[Stored data]
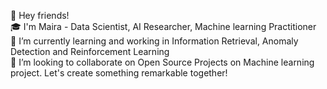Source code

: 
<!--
**mairaata/mairaata** is a ✨ _special_ ✨ repository because its `README.md` (this file) appears on your GitHub profile.

Here are some ideas to get you started:

- 🔭 I’m currently working on ...
- 🌱 I’m currently learning ...
- 👯 I’m looking to collaborate on ...
- 🤔 I’m looking for help with ...
- 💬 Ask me about ...
- 📫 How to reach me: ...
- 😄 Pronouns: ...
- ⚡ Fun fact: ...
-->

👋 Hey friends!<br>🎓 I'm Maira - Data Scientist, AI Researcher, Machine learning Practitioner<br>
🌱 I’m currently learning and working in Information Retrieval, Anomaly Detection and Reinforcement Learning<br>
 👯 I’m looking to collaborate on Open Source Projects on Machine learning project. Let's create something remarkable together!

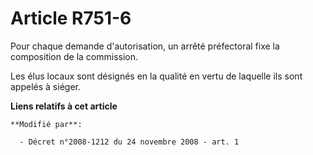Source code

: # Article R751-6

Pour chaque demande d'autorisation, un arrêté préfectoral fixe la composition de la commission. 

Les élus locaux sont désignés en la qualité en vertu de laquelle ils sont appelés à siéger.

**Liens relatifs à cet article**

	**Modifié par**:

	  - Décret n°2008-1212 du 24 novembre 2008 - art. 1
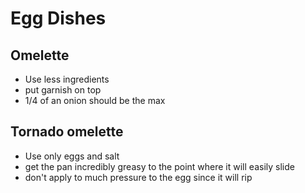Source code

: # Egg Dishes

## Omelette

- Use less ingredients
- put garnish on top
- 1/4 of an onion should be the max

## Tornado omelette

- Use only eggs and salt
- get the pan incredibly greasy to the point where it will easily slide
- don't apply to much pressure to the egg since it will rip
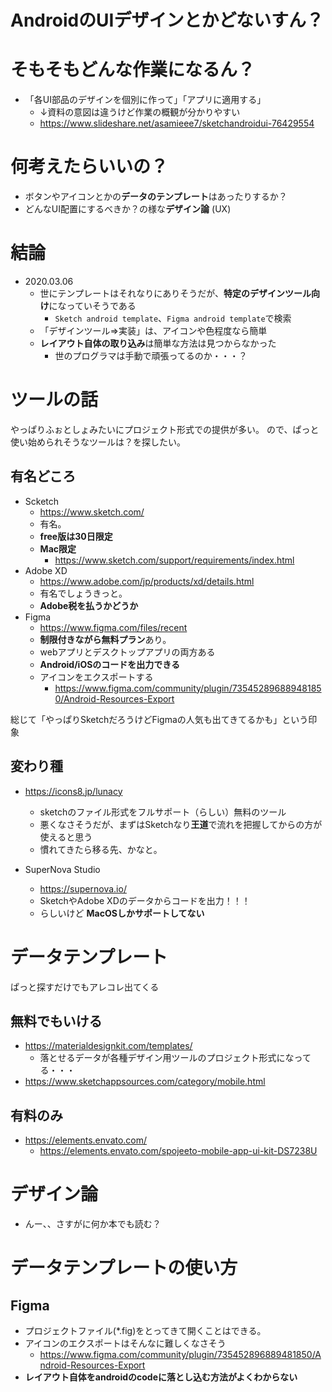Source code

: # AndroidのUIデザインとかどないすん？

# そもそもどんな作業になるん？

* 「各UI部品のデザインを個別に作って」「アプリに適用する」
   * ↓資料の意図は違うけど作業の概観が分かりやすい
   * https://www.slideshare.net/asamieee7/sketchandroidui-76429554

# 何考えたらいいの？

* ボタンやアイコンとかの**データのテンプレート**はあったりするか？
* どんなUI配置にするべきか？の様な**デザイン論** (UX)

# 結論

* 2020.03.06
   * 世にテンプレートはそれなりにありそうだが、**特定のデザインツール向け**になっていそうである
      * `Sketch android template`、`Figma android template`で検索
   * 「デザインツール⇒実装」は、アイコンや色程度なら簡単
   * **レイアウト自体の取り込み**は簡単な方法は見つからなかった
      * 世のプログラマは手動で頑張ってるのか・・・？

# ツールの話

やっぱりふぉとしょみたいにプロジェクト形式での提供が多い。
ので、ぱっと使い始められそうなツールは？を探したい。

## 有名どころ

* Scketch
   * https://www.sketch.com/
   * 有名。
   * **free版は30日限定**
   * **Mac限定**
      * https://www.sketch.com/support/requirements/index.html
* Adobe XD
   * https://www.adobe.com/jp/products/xd/details.html
   * 有名でしょうきっと。
   * **Adobe税を払うかどうか**
* Figma
   * https://www.figma.com/files/recent
   * **制限付きながら無料プラン**あり。
   * webアプリとデスクトップアプリの両方ある
   * **Android/iOSのコードを出力できる**
   * アイコンをエクスポートする
      * https://www.figma.com/community/plugin/735452896889481850/Android-Resources-Export

総じて「やっぱりSketchだろうけどFigmaの人気も出てきてるかも」という印象


## 変わり種

* https://icons8.jp/lunacy
   * sketchのファイル形式をフルサポート（らしい）無料のツール
   * 悪くなさそうだが、まずはSketchなり**王道**で流れを把握してからの方が使えると思う
   * 慣れてきたら移る先、かなと。

* SuperNova Studio
   * https://supernova.io/
   * SketchやAdobe XDのデータからコードを出力！！！
   * らしいけど **MacOSしかサポートしてない**

# データテンプレート

ぱっと探すだけでもアレコレ出てくる

## 無料でもいける

* https://materialdesignkit.com/templates/
   * 落とせるデータが各種デザイン用ツールのプロジェクト形式になってる・・・
* https://www.sketchappsources.com/category/mobile.html

## 有料のみ

* https://elements.envato.com/
   * https://elements.envato.com/spojeeto-mobile-app-ui-kit-DS7238U

# デザイン論

* んー、、さすがに何か本でも読む？

# データテンプレートの使い方

## Figma

* プロジェクトファイル(\*.fig)をとってきて開くことはできる。
* アイコンのエクスポートはそんなに難しくなさそう
   * https://www.figma.com/community/plugin/735452896889481850/Android-Resources-Export
* **レイアウト自体をandroidのcodeに落とし込む方法がよくわからない**

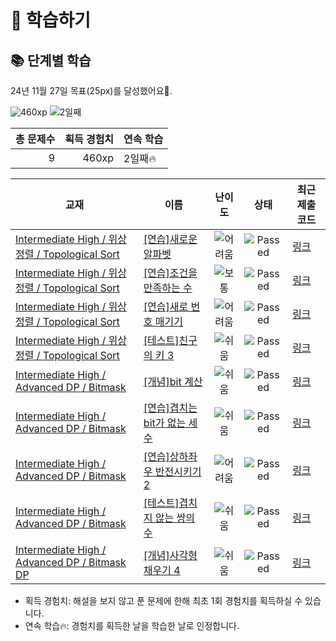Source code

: # 📖 학습하기

## 📚 단계별 학습
24년 11월 27일 목표(25px)를 달성했어요🥳.

![460xp](https://img.shields.io/badge/EXP-460xp-%235cb85c.svg?for-the-badge)
![2일째](https://img.shields.io/badge/연속학습-2일째-%23E34F26.svg?for-the-badge)

|총 문제수|획득 경험치|연속 학습|
|---:|---:|---|
9|460xp|2일째🔥|

|교재|이름|난이도|상태|최근 제출 코드|
|---|---|:---:|:---:|---|
|[Intermediate High / 위상정렬 / Topological Sort](https://www.codetree.ai/missions?missionId=9)|[[연습]새로운 알파벳](https://www.codetree.ai/missions/9/problems/new-alphabet)|![어려움][hard]|![Passed][passed]|[링크](https://github.com/ingyu1008/codetree-TILs/blob/main/241127/%EC%83%88%EB%A1%9C%EC%9A%B4%20%EC%95%8C%ED%8C%8C%EB%B2%B3/new-alphabet.cpp)|
|[Intermediate High / 위상정렬 / Topological Sort](https://www.codetree.ai/missions?missionId=9)|[[연습]조건을 만족하는 수](https://www.codetree.ai/missions/9/problems/numbers-satisfying-specific-conditions)|![보통][medium]|![Passed][passed]|[링크](https://github.com/ingyu1008/codetree-TILs/blob/main/241127/%EC%A1%B0%EA%B1%B4%EC%9D%84%20%EB%A7%8C%EC%A1%B1%ED%95%98%EB%8A%94%20%EC%88%98/numbers-satisfying-specific-conditions.cpp)|
|[Intermediate High / 위상정렬 / Topological Sort](https://www.codetree.ai/missions?missionId=9)|[[연습]새로 번호 매기기](https://www.codetree.ai/missions/9/problems/renumbering-process)|![어려움][hard]|![Passed][passed]|[링크](https://github.com/ingyu1008/codetree-TILs/blob/main/241127/%EC%83%88%EB%A1%9C%20%EB%B2%88%ED%98%B8%20%EB%A7%A4%EA%B8%B0%EA%B8%B0/renumbering-process.cpp)|
|[Intermediate High / 위상정렬 / Topological Sort](https://www.codetree.ai/missions?missionId=9)|[[테스트]친구의 키 3](https://www.codetree.ai/missions/9/problems/height-of-friends-3)|![쉬움][easy]|![Passed][passed]|[링크](https://github.com/ingyu1008/codetree-TILs/blob/main/241127/%EC%B9%9C%EA%B5%AC%EC%9D%98%20%ED%82%A4%203/height-of-friends-3.cpp)|
|[Intermediate High / Advanced DP / Bitmask](https://www.codetree.ai/missions?missionId=9)|[[개념]bit 계산](https://www.codetree.ai/missions/9/problems/bit-calculation)|![쉬움][easy]|![Passed][passed]|[링크](https://github.com/ingyu1008/codetree-TILs/blob/main/241127/bit%20%EA%B3%84%EC%82%B0/bit-calculation.cpp)|
|[Intermediate High / Advanced DP / Bitmask](https://www.codetree.ai/missions?missionId=9)|[[연습]겹치는 bit가 없는 세 수](https://www.codetree.ai/missions/9/problems/three-numbers-with-no-overlapping-bits)|![쉬움][easy]|![Passed][passed]|[링크](https://github.com/ingyu1008/codetree-TILs/blob/main/241127/%EA%B2%B9%EC%B9%98%EB%8A%94%20bit%EA%B0%80%20%EC%97%86%EB%8A%94%20%EC%84%B8%20%EC%88%98/three-numbers-with-no-overlapping-bits.cpp)|
|[Intermediate High / Advanced DP / Bitmask](https://www.codetree.ai/missions?missionId=9)|[[연습]상하좌우 반전시키기 2](https://www.codetree.ai/missions/9/problems/filp-up-down-left-right-2)|![어려움][hard]|![Passed][passed]|[링크](https://github.com/ingyu1008/codetree-TILs/blob/main/241127/%EC%83%81%ED%95%98%EC%A2%8C%EC%9A%B0%20%EB%B0%98%EC%A0%84%EC%8B%9C%ED%82%A4%EA%B8%B0%202/filp-up-down-left-right-2.cpp)|
|[Intermediate High / Advanced DP / Bitmask](https://www.codetree.ai/missions?missionId=9)|[[테스트]겹치지 않는 쌍의 수](https://www.codetree.ai/missions/9/problems/number-of-non-overlapping-pairs)|![쉬움][easy]|![Passed][passed]|[링크](https://github.com/ingyu1008/codetree-TILs/blob/main/241127/%EA%B2%B9%EC%B9%98%EC%A7%80%20%EC%95%8A%EB%8A%94%20%EC%8C%8D%EC%9D%98%20%EC%88%98/number-of-non-overlapping-pairs.cpp)|
|[Intermediate High / Advanced DP / Bitmask DP](https://www.codetree.ai/missions?missionId=9)|[[개념]사각형 채우기 4](https://www.codetree.ai/missions/9/problems/rectangle-fill-4)|![쉬움][easy]|![Passed][passed]|[링크](https://github.com/ingyu1008/codetree-TILs/blob/main/241127/%EC%82%AC%EA%B0%81%ED%98%95%20%EC%B1%84%EC%9A%B0%EA%B8%B0%204/rectangle-fill-4.cpp)|


* 획득 경험치: 해설을 보지 않고 푼 문제에 한해 최초 1회 경험치를 획득하실 수 있습니다.
* 연속 학습🔥: 경험치를 획득한 날을 학습한 날로 인정합니다.










[b5]: https://img.shields.io/badge/Bronze_5-%235D3E31.svg
[b4]: https://img.shields.io/badge/Bronze_4-%235D3E31.svg
[b3]: https://img.shields.io/badge/Bronze_3-%235D3E31.svg
[b2]: https://img.shields.io/badge/Bronze_2-%235D3E31.svg
[b1]: https://img.shields.io/badge/Bronze_1-%235D3E31.svg
[s5]: https://img.shields.io/badge/Silver_5-%23394960.svg
[s4]: https://img.shields.io/badge/Silver_4-%23394960.svg
[s3]: https://img.shields.io/badge/Silver_3-%23394960.svg
[s2]: https://img.shields.io/badge/Silver_2-%23394960.svg
[s1]: https://img.shields.io/badge/Silver_1-%23394960.svg
[g5]: https://img.shields.io/badge/Gold_5-%23FFC433.svg
[g4]: https://img.shields.io/badge/Gold_4-%23FFC433.svg
[g3]: https://img.shields.io/badge/Gold_3-%23FFC433.svg
[g2]: https://img.shields.io/badge/Gold_2-%23FFC433.svg
[g1]: https://img.shields.io/badge/Gold_1-%23FFC433.svg
[p5]: https://img.shields.io/badge/Platinum_5-%2376DDD8.svg
[p4]: https://img.shields.io/badge/Platinum_4-%2376DDD8.svg
[p3]: https://img.shields.io/badge/Platinum_3-%2376DDD8.svg
[p2]: https://img.shields.io/badge/Platinum_2-%2376DDD8.svg
[p1]: https://img.shields.io/badge/Platinum_1-%2376DDD8.svg
[passed]: https://img.shields.io/badge/Passed-%23009D27.svg
[failed]: https://img.shields.io/badge/Failed-%23D24D57.svg
[easy]: https://img.shields.io/badge/쉬움-%235cb85c.svg?for-the-badge
[medium]: https://img.shields.io/badge/보통-%23FFC433.svg?for-the-badge
[hard]: https://img.shields.io/badge/어려움-%23D24D57.svg?for-the-badge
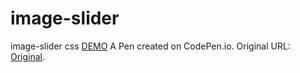 # image-slider
image-slider css [DEMO](https://alfazzafashion.github.io/image-slider/)
A Pen created on CodePen.io. Original URL: [Original](https://codepen.io/).
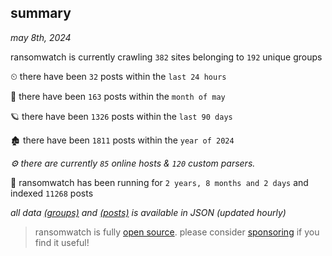 
## summary
_may 8th, 2024_

ransomwatch is currently crawling `382` sites belonging to `192` unique groups

⏲ there have been `32` posts within the `last 24 hours`

🦈 there have been `163` posts within the `month of may`

🪐 there have been `1326` posts within the `last 90 days`

🏚 there have been `1811` posts within the `year of 2024`

_⚙️ there are currently `85` online hosts & `120` custom parsers._

🦕 ransomwatch has been running for `2 years, 8 months and 2 days` and indexed `11268` posts

_all data  [(groups)](http://ransomwhat.telemetry.ltd/groups) and [(posts)](http://ransomwhat.telemetry.ltd/posts) is available in JSON (updated hourly)_

> ransomwatch is fully [open source](https://github.com/joshhighet/ransomwatch#ransomwatch--). please consider [sponsoring](https://github.com/sponsors/joshhighet) if you find it useful!
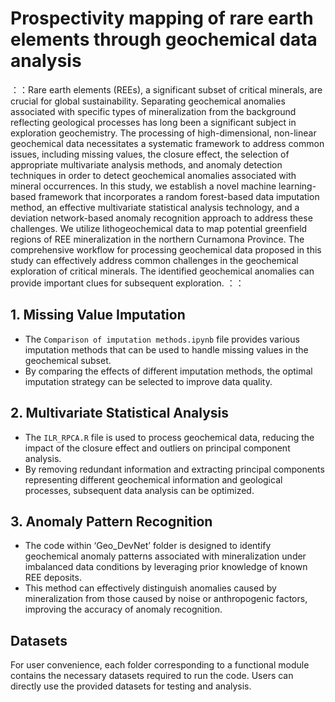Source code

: # Prospectivity mapping of rare earth elements through geochemical data analysis
：：Rare earth elements (REEs), a significant subset of critical minerals, are crucial for global sustainability. Separating geochemical anomalies associated with specific types of mineralization from the background reflecting geological processes has long been a significant subject in exploration geochemistry. The processing of high-dimensional, non-linear geochemical data necessitates a systematic framework to address common issues, including missing values, the closure effect, the selection of appropriate multivariate analysis methods, and anomaly detection techniques in order to detect geochemical anomalies associated with mineral occurrences. In this study, we establish a novel machine learning-based framework that incorporates a random forest-based data imputation method, an effective multivariate statistical analysis technology, and a deviation network-based anomaly recognition approach to address these challenges. We utilize lithogeochemical data to map potential greenfield regions of REE mineralization in the northern Curnamona Province. The comprehensive workflow for processing geochemical data proposed in this study can effectively address common challenges in the geochemical exploration of critical minerals. The identified geochemical anomalies can provide important clues for subsequent exploration. ：：
## 1. Missing Value Imputation 
   - The `Comparison of imputation methods.ipynb` file provides various imputation methods that can be used to handle missing values in the geochemical subset.
   - By comparing the effects of different imputation methods, the optimal imputation strategy can be selected to improve data quality.

## 2. Multivariate Statistical Analysis
   - The `ILR_RPCA.R` file is used to process geochemical data, reducing the impact of the closure effect and outliers on principal component analysis.
   - By removing redundant information and extracting principal components representing different geochemical information and geological processes, subsequent data analysis can be optimized.

## 3. Anomaly Pattern Recognition
   - The code within ‘Geo_DevNet’ folder is designed to identify geochemical anomaly patterns associated with mineralization under imbalanced data conditions by leveraging prior knowledge of known REE deposits.
   - This method can effectively distinguish anomalies caused by mineralization from those caused by noise or anthropogenic factors, improving the accuracy of anomaly recognition.

## Datasets
For user convenience, each folder corresponding to a functional module contains the necessary datasets required to run the code. Users can directly use the provided datasets for testing and analysis.

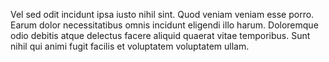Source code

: Vel sed odit incidunt ipsa iusto nihil sint. Quod veniam veniam esse porro. Earum dolor necessitatibus omnis incidunt eligendi illo harum. Doloremque odio debitis atque delectus facere aliquid quaerat vitae temporibus. Sunt nihil qui animi fugit facilis et voluptatem voluptatem ullam.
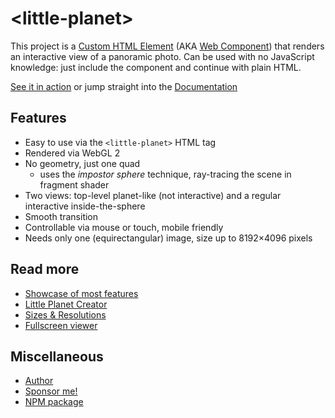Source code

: # &lt;little-planet&gt;

This project is a [Custom HTML Element](https://developer.mozilla.org/en-US/docs/Web/Web_Components/Using_custom_elements) (AKA [Web Component](https://developer.mozilla.org/en-US/docs/Web/Web_Components)) that renders an interactive view of a panoramic photo. Can be used with no JavaScript knowledge: just include the component and continue with plain HTML.

[See it in action](https://ondras.github.io/little-planet/showcase.html) or jump straight into the [Documentation](https://github.com/ondras/little-planet/wiki)

## Features

  - Easy to use via the `<little-planet>` HTML tag
  - Rendered via WebGL 2
  - No geometry, just one quad
    - uses the *impostor sphere* technique, ray-tracing the scene in fragment shader
  - Two views: top-level planet-like (not interactive) and a regular interactive inside-the-sphere
  - Smooth transition
  - Controllable via mouse or touch, mobile friendly
  - Needs only one (equirectangular) image, size up to 8192×4096 pixels

## Read more

  - [Showcase of most features](https://ondras.github.io/little-planet/showcase.html)
  - [Little Planet Creator](https://ondras.github.io/little-planet/little-planet.html)
  - [Sizes & Resolutions](https://ondras.github.io/little-planet/sizes-resolutions.html)
  - [Fullscreen viewer](https://ondras.github.io/little-planet/fullscreen.html)

## Miscellaneous

  - [Author](https://ondras.zarovi.cz/)
  - [Sponsor me!](https://github.com/sponsors/ondras)
  - [NPM package](https://www.npmjs.com/package/little-planet)

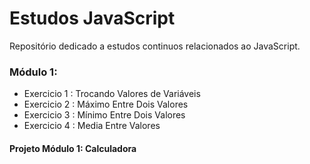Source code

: # Estudos JavaScript
Repositório dedicado a estudos continuos relacionados ao JavaScript.

### Módulo 1: 
- Exercicio 1 : Trocando Valores de Variáveis
- Exercicio 2 : Máximo Entre Dois Valores
- Exercicio 3 : Mínimo Entre Dois Valores
- Exercicio 4 : Media Entre Valores
#### Projeto Módulo 1: Calculadora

**Problem requirements**.
Search the entries above for lines containing the word "only", and copy each one.

**Written answer**.
- Use only eggs and salt
  - Needs only one (equirectangular) image, size up to 8192×4096 pixels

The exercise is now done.